One-Size-Fits-All Learning
Do people of different ages learn differently? Opinions vary. While there is little clinical evidence that any particular training method is better suited to mature learners vs. younger learners, there is much anecdotal support that learning styles vary among people, and that age is one indicator of different styles.
(ref-6)
Diane Piktialis and Kent A. Greenes, Bridging the Gaps: How to Transfer Knowledge in Today's Multigenerational Workplace, The Conference Board Research Report 1428, 2008, p. 9.
That doesn't mean that your best way to learn is the same as or different from the colleague in the next cubicle who is 30 years younger, or older - more research is necessary before definitive conclusions can be drawn. And individual differences are more important than age.

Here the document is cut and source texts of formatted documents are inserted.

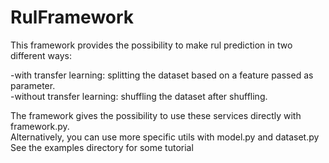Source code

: # RulFramework

This framework provides the possibility to make rul prediction in two different ways:

-with transfer learning: splitting the dataset based on a feature passed as parameter. <br/>
-without transfer learning: shuffling the dataset after shuffling.

The framework gives the possibility to use these services directly with framework.py.<br/>
Alternatively, you can use more specific utils with model.py and dataset.py<br/>
See the examples directory for some tutorial
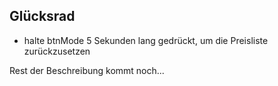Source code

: Glücksrad
-----------

- halte btnMode 5 Sekunden lang gedrückt, um die Preisliste zurückzusetzen

Rest der Beschreibung kommt noch...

There is some evidence that hands-on learning is more effective for older adults learning certain skills, such as using an ATM or searching the Internet. There is also some support for "discovery learning," an approach that encourages the learner to explore various methods and techniques to find the ones that best suit him or her. Others, however, have found that lecture- or modeling-based learning (that's the kind of learning that happens in teaching hospitals, when young doctors "see one, do one, teach one") is equally as effective as discovery learning in older people. Two factors that mattered more were group size (smaller being better) and the ability of the learner to proceed at his or her own pace.
(ref-7)
Charness and Czaja, "Older Worker Training: What We Know and Don't Know," AARP Public Policy Institute, October 2006.
Other research suggests that age does affect learning styles and preferences. Generational differences may be based on one's early education. The last few decades have seen a shift in preferred learning styles from verbal to visual to virtual, based on when individuals were first exposed to computers. This "digital divide" roughly demarcates those who were formally educated before the widespread use of computers versus those who came to computers in adolescence or before. Those who grew up with computers tend to prefer informal over formal learning.